The role of sub-epidermal moisture measurement versus traditional risk assessment and visual skin assessment in the prediction of pressure ulcer risk among adults undergoing surgery.
Aim: To compare the predictive ability of sub-epidermal moisture measurement versus traditional risk assessment and visual skin assessment as a means of detecting early pressure ulcer damage development among adults undergoing surgery.
Method: A non-experimental, comparative, prospective, descriptive design was used. Participants who gave their informed consent had their skin assessed over the areas that were weight bearing during surgery, using visual skin assessment and the sub-epidermal moisture measurement. Visual pressure ulcers were graded according to the EPUAP pressure ulcer grading system. Risk assessment was undertaken using the Braden and Waterlow Scale. Assessments took place pre-operatively, and then daily, on the ward, beginning on day 1 post-operative and continued for 3 days or until discharge.

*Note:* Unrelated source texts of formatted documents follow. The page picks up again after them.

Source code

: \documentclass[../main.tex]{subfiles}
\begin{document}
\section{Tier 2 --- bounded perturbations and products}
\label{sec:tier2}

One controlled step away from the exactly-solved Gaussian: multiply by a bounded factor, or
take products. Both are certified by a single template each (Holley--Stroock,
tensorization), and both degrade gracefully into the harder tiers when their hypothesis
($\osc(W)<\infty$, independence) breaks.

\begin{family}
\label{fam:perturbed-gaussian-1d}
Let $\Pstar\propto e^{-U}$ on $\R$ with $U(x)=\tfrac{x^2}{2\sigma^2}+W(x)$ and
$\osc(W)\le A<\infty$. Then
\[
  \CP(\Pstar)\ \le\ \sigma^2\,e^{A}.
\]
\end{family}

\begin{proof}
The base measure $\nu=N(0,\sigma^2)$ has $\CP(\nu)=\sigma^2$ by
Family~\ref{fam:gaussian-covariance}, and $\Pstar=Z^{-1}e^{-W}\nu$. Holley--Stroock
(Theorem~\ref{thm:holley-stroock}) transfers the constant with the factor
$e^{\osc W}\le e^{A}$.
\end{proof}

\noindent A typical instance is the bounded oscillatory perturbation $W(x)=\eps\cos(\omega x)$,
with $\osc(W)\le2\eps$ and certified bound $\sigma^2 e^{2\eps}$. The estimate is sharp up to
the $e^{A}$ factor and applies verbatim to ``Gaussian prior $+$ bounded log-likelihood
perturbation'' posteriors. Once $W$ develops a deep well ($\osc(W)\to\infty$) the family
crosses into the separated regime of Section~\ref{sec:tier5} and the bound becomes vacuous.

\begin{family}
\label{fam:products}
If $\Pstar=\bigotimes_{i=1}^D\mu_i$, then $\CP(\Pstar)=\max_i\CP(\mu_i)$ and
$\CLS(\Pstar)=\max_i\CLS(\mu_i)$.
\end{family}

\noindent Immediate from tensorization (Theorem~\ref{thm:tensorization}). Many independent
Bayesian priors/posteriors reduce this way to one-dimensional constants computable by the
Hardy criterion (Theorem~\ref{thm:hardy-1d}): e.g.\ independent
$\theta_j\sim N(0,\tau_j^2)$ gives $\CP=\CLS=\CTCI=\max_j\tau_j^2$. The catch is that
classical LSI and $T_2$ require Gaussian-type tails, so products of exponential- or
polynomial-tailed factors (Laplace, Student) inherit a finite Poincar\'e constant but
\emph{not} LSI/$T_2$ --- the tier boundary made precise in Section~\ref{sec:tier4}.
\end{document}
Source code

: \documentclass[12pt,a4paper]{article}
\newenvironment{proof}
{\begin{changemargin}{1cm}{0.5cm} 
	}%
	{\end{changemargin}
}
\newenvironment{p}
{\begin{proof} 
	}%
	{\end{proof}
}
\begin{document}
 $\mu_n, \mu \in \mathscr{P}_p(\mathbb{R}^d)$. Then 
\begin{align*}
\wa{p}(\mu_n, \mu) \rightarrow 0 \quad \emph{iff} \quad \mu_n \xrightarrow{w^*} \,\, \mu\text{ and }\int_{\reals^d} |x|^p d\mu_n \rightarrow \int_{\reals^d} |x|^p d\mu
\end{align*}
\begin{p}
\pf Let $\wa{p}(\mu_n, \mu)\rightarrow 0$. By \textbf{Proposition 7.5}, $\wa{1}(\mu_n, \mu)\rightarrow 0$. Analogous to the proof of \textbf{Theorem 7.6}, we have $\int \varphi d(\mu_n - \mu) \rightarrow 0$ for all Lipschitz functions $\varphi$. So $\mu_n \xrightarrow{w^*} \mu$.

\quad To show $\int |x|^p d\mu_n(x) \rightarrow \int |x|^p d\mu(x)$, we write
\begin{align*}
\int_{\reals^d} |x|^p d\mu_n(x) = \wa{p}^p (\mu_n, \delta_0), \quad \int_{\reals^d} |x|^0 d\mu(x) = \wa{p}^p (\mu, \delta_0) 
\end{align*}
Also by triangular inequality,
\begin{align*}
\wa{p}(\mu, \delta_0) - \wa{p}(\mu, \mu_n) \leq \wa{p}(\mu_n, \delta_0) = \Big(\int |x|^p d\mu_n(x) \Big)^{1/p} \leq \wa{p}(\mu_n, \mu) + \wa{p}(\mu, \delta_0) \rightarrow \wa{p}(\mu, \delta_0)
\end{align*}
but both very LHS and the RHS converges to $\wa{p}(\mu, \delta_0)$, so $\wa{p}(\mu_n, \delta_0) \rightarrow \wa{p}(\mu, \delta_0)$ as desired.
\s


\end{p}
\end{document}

Background: Surgical population pressure ulcer incidence figures vary between 1.3% - 54.8%, showing that pressure ulcers are a health problem within the surgical population. Pressure ulcers develop when tissues are subject to the action of pressure/shear and VSA only detects damage when it is already present. Surgical patients, in the peri-operative period, are subject to forced immobility and the action of pressure/shear, which causes tissue and cell injury/damage. Because risk assessment scales cannot detect changes that already occurred, new diagnostic methods need to be used for the early detection of pressure ulcer damage. One such method is sub-epidermal moisture measurement.
Findings: From 231 participants, with a mean age of 57.50 years, 55.8% (n=129) were male. Pressure ulcer incidence was 51% (n=116), according to SEM, and 3% (n=7) according to VSA. Most patients were assessed as being not at risk post-operatively, according to the Braden scale conversely, with the Waterlow scale participants were mainly assessed as being at risk. For the population as a whole, the independent variables that had a statistically significant impact on abnormal sub-epidermal moisture measurement deltas were surgery time (p=0.038), orthopaedic surgery (p=0.010) and spinal anaesthesia (p=0.028).
Of the participants who had assessments for 3 days post-operatively, 94% (n=61) had a persistently high SEM delta on day 3 post-operative. The variables that emerged as statistically significantly related to abnormal sub-epidermal moisture measurement deltas among these participants were orthopaedic surgery (p=0.020); supine surgical position (p=0.003); spinal anaesthetic type (p=0.0001); and Waterlow and Braden mobility sub-scale day 1 post-operative (p=0.0001).
For the total population, and also for those who had assessments for 3 days post-operatively, none of the independent variables had a statistically significant impact on the dependent variable, abnormal VSA.
Conclusion: Risk assessment scales measure risk factors that are often impossible to change and many are not related to pressure ulcer development. Surgical patients, because of immobility, are vulnerable to the action of compression and shear forces. These forces cause changes at the cellular level that trigger inflammation, which is a precursor to early tissue damage. Sub-epidermal moisture measurement can detect tissue damage due to an increase in the underlying tissue water content, resulting from inflammation. From the findings of this study, sub-epidermal moisture measurement is very promising in the prediction of pressure ulcer development among the surgical population.